> _Assignment_
Counting only lines that contain the word "microspheres", state the total for the listing below and nothing else.

> _The data_
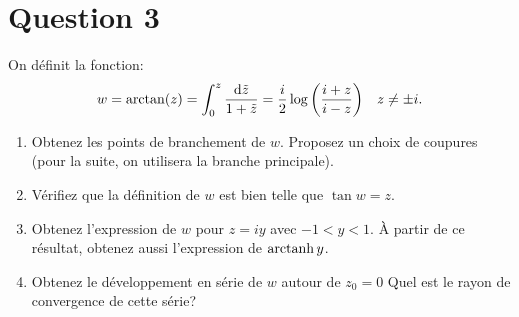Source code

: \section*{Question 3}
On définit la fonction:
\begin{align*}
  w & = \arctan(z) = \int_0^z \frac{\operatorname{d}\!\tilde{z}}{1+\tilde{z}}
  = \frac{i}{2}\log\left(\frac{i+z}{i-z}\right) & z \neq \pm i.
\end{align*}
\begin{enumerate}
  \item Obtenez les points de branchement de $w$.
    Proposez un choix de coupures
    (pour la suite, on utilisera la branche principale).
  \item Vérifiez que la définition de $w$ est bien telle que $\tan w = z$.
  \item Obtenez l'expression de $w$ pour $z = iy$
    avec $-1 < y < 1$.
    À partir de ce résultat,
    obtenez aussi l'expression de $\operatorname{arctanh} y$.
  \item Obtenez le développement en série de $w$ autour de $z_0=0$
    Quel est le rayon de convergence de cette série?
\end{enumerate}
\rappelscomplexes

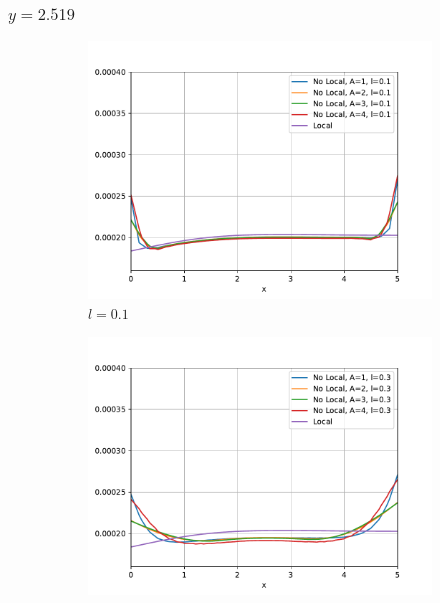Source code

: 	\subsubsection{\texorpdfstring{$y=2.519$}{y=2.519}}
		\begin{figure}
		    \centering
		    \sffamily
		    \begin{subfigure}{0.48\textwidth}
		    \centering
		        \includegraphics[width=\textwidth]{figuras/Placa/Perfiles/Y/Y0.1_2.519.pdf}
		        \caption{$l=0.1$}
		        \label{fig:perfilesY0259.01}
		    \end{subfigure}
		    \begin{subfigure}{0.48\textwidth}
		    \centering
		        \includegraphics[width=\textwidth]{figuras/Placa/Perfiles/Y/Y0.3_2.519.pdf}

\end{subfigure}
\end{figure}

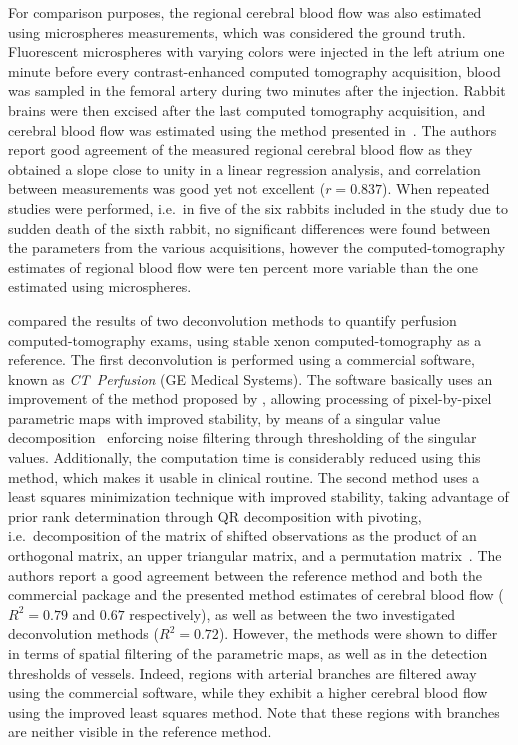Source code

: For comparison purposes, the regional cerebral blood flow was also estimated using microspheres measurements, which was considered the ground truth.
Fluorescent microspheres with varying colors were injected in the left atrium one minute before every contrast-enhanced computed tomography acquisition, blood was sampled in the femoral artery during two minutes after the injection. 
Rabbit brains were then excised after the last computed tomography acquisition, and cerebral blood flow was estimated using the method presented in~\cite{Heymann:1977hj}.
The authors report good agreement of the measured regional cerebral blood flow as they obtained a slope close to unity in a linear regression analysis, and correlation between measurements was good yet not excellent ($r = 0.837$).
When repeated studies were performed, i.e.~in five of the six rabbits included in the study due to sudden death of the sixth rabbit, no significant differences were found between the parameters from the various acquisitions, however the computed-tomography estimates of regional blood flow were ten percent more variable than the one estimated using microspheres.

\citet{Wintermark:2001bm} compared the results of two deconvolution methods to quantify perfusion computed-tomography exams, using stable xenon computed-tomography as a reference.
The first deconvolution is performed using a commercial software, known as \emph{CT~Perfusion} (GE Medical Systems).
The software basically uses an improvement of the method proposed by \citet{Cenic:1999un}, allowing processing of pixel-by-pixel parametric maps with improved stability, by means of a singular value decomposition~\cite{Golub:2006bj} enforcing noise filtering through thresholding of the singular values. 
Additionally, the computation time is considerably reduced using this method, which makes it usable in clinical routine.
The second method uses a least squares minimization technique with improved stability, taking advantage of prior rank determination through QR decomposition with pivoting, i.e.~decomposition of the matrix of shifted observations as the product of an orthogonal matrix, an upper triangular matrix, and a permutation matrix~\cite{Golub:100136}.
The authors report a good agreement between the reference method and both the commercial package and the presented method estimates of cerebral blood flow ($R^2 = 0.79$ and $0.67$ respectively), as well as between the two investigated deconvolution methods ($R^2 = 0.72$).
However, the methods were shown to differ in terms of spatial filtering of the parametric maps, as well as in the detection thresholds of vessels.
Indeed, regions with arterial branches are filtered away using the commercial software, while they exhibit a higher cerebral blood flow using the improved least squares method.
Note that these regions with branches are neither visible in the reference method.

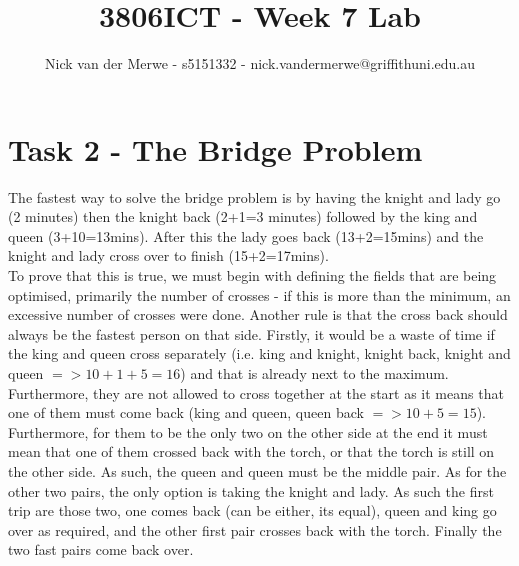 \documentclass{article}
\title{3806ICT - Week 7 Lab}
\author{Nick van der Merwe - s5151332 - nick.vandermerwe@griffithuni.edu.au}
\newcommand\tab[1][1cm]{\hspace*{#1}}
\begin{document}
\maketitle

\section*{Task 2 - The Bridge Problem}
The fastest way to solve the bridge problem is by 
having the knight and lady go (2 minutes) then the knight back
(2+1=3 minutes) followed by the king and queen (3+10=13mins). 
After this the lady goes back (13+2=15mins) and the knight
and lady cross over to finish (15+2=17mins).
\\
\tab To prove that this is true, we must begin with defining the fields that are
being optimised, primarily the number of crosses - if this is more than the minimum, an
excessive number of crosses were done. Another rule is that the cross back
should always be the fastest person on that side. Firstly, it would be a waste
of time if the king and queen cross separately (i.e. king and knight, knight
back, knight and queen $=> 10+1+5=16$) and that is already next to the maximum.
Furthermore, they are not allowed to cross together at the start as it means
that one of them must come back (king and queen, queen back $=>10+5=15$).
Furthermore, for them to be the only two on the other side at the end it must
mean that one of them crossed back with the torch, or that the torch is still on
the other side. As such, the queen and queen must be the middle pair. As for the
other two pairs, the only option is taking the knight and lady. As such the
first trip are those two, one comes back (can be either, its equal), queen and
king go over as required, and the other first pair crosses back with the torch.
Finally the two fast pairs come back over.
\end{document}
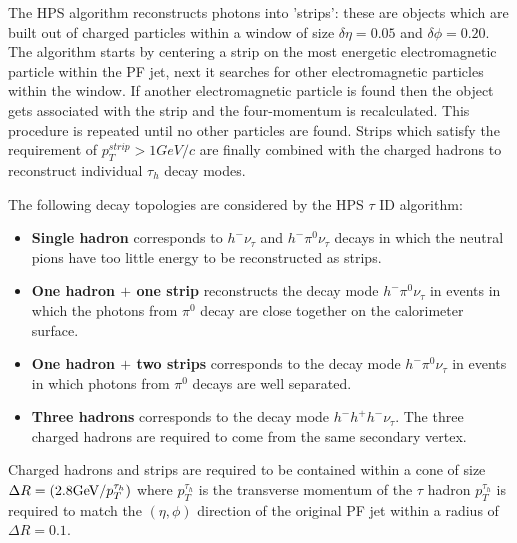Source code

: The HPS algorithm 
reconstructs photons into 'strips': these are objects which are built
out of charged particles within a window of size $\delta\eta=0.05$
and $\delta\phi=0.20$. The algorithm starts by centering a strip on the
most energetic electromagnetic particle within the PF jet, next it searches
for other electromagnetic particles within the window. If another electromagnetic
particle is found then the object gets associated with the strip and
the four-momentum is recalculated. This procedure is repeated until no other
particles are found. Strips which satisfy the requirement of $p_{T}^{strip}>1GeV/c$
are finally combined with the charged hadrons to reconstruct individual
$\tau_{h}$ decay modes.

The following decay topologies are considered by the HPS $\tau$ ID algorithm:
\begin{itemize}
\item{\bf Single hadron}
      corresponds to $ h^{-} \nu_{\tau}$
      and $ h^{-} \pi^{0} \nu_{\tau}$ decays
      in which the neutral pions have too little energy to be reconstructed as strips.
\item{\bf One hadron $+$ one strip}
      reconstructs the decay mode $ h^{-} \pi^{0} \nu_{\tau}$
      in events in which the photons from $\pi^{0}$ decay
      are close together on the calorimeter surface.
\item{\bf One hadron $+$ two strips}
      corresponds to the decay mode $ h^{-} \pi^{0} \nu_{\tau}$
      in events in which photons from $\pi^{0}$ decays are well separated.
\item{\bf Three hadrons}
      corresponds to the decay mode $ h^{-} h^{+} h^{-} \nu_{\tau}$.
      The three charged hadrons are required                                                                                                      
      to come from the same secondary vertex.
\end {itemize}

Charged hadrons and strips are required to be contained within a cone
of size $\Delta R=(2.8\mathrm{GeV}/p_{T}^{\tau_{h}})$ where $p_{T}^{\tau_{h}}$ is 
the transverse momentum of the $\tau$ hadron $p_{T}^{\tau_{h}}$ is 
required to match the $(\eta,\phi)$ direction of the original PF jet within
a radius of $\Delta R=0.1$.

> _Reply_
3